**Problem requirements**.
Whenever a line in the records below holds the string "ttfamily", copy it out.

(Saved data entries)
******************************
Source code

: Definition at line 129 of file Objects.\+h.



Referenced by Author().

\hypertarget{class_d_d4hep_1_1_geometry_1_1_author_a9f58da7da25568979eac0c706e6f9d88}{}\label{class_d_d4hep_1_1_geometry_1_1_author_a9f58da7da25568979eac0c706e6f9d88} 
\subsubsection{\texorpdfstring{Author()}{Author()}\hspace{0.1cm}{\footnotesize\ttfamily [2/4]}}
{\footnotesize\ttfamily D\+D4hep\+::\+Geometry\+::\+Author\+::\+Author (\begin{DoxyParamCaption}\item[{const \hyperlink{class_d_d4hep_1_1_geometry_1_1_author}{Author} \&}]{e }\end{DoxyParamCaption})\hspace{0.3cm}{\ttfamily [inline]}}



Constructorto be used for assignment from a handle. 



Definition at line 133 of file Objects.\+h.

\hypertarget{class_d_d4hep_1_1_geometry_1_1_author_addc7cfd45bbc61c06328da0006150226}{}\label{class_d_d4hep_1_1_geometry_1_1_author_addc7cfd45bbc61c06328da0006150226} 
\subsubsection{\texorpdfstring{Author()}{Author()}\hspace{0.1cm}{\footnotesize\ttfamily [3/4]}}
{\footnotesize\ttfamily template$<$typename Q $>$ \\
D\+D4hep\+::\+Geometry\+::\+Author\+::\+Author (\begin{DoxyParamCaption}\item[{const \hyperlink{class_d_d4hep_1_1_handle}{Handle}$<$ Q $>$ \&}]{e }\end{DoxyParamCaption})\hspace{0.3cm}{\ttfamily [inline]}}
******************************
**Solution**.
\subsubsection{\texorpdfstring{Author()}{Author()}\hspace{0.1cm}{\footnotesize\ttfamily [2/4]}}
{\footnotesize\ttfamily D\+D4hep\+::\+Geometry\+::\+Author\+::\+Author (\begin{DoxyParamCaption}\item[{const \hyperlink{class_d_d4hep_1_1_geometry_1_1_author}{Author} \&}]{e }\end{DoxyParamCaption})\hspace{0.3cm}{\ttfamily [inline]}}
\subsubsection{\texorpdfstring{Author()}{Author()}\hspace{0.1cm}{\footnotesize\ttfamily [3/4]}}
{\footnotesize\ttfamily template$<$typename Q $>$ \\
D\+D4hep\+::\+Geometry\+::\+Author\+::\+Author (\begin{DoxyParamCaption}\item[{const \hyperlink{class_d_d4hep_1_1_handle}{Handle}$<$ Q $>$ \&}]{e }\end{DoxyParamCaption})\hspace{0.3cm}{\ttfamily [inline]}}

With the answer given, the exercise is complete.